Using bindgen::Builder to generate the bindings was pretty straightforward. First, I passed the path to the C library’s umbrella header to the builder via header(). Then, I generated any necessary include path flags and passed those to the builder via clang_arg(). Last, to silence warnings resulting from names that didn’t adhere to Rust naming guidelines, I added some allow lint checking attributes using raw_line(). After generating the bindings with generate(), I saved them to src/lib.rs inside of the text-search-sys crate.

After building the workspace using cargo build, text-search/text-search-sys/src/lib.rs was generated. The resulting file contained more than 11,000 lines of generated Rust code. I wouldn’t recommend trying to read through it all. However, searching for “tsearch” revealed the specific bindings created by bindgen for GNETextSearch.

Verifying the bindings work

So, bindgen appeared to work. It certainly generated a lot of code. The big question was could GNETextSearch be used from Rust? To verify it could, I added a test to text-search/text-search/src/lib.rs.

use text_search_sys;

#[cfg(test)]
mod tests {
  use super::*;

  #[test]
  fn can_use_countedset() {
    let count = unsafe {
      let set = text_search_sys::tsearch_countedset_init();
      text_search_sys::tsearch_countedset_add_int(set, 1);
      text_search_sys::tsearch_countedset_add_int(set, 1);
      text_search_sys::tsearch_countedset_add_int(set, 2);
      let count = text_search_sys::tsearch_countedset_get_count(set);
      text_search_sys::tsearch_countedset_free(set);
      count
    };
    assert_eq!(2, count);
  }
}

The test used the counted set type from GNETextSearch, which is loosely modeled after NSCountedSet. It’s a data structure similar to a normal set, except that it also keeps track of the number of times a given integer has been added to it.

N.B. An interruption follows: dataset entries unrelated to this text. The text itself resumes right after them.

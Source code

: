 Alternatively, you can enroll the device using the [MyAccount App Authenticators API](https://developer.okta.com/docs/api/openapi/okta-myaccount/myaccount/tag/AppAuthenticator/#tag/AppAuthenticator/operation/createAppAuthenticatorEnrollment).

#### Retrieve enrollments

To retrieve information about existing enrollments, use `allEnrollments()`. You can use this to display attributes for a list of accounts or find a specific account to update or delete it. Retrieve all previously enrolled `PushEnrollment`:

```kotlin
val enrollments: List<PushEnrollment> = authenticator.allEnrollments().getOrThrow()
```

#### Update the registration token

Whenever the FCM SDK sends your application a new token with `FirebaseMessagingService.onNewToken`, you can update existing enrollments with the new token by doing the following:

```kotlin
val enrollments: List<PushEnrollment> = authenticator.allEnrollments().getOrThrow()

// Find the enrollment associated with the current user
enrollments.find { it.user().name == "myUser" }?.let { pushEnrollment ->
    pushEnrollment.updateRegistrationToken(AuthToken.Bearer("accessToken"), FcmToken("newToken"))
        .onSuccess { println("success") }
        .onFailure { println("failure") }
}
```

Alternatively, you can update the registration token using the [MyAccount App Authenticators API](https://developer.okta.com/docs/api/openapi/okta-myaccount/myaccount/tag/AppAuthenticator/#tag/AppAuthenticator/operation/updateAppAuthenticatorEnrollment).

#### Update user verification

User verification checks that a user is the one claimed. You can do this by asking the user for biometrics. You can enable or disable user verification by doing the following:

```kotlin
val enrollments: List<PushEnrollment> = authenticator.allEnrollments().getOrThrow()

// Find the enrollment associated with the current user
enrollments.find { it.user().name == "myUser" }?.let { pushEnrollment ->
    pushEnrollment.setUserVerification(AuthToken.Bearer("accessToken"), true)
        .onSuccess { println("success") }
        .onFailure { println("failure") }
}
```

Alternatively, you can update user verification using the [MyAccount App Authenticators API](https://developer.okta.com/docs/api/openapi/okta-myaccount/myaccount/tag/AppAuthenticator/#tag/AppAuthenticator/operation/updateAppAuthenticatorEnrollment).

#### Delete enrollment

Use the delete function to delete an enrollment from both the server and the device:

This data structure is used by GNETextSearch to keep track of the IDs of documents containing entries in the ternary tree and how often a given entry occurs in each document.

The test was pretty simple. I initialized a counted set, added 1, 1, and 2 to it, and then verified the number of integers stored inside the counted set equaled 2 (remember: this is a set and only one copy of duplicate values is stored). I needed to wrap the calls to the generated bindings inside of unsafe { } because the Rust compiler wasn’t able to ensure memory-safe use of GNETextSearch. Running cargo test in the workspace directory succeeded, showing the bindings were generated properly and could be used.

The code for this post can be found here.

Next, I’ll need to wrap tsearch_countedset and tsearch_ternarytree in ergonomic, memory-safe Rust types.